:: What is being asked ::
Tell how many lines in the records contain the word "positive"; the number alone is the answer.

:: Record excerpts ::
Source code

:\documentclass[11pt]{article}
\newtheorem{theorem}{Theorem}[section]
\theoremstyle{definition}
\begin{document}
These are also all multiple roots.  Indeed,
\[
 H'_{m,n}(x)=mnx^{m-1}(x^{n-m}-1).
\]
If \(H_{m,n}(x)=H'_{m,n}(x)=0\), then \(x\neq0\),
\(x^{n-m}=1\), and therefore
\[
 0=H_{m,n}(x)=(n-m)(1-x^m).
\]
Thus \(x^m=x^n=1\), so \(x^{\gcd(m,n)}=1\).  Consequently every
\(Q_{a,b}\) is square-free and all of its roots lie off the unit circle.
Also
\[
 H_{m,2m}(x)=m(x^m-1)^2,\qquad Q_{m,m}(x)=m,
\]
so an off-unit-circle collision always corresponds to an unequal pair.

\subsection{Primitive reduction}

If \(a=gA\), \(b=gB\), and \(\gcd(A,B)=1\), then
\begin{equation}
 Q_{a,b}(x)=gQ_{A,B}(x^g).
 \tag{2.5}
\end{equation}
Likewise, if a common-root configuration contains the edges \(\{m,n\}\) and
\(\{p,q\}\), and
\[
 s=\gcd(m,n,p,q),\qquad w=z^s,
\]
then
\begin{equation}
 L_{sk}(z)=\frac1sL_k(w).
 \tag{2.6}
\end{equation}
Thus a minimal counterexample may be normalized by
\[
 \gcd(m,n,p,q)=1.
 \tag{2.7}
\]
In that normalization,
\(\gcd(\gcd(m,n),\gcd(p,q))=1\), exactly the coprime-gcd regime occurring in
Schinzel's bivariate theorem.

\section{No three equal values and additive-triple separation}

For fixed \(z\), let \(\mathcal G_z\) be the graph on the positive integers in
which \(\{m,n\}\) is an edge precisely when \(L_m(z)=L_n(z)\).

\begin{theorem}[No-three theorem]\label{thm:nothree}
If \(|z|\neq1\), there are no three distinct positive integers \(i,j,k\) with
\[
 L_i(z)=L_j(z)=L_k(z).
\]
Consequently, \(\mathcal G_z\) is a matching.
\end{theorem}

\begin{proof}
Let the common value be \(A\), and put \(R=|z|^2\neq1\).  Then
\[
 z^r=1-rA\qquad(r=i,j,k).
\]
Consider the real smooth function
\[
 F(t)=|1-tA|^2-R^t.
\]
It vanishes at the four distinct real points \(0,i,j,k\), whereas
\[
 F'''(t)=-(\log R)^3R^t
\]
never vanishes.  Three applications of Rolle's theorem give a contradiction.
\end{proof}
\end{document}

:: Completed exercise ::
2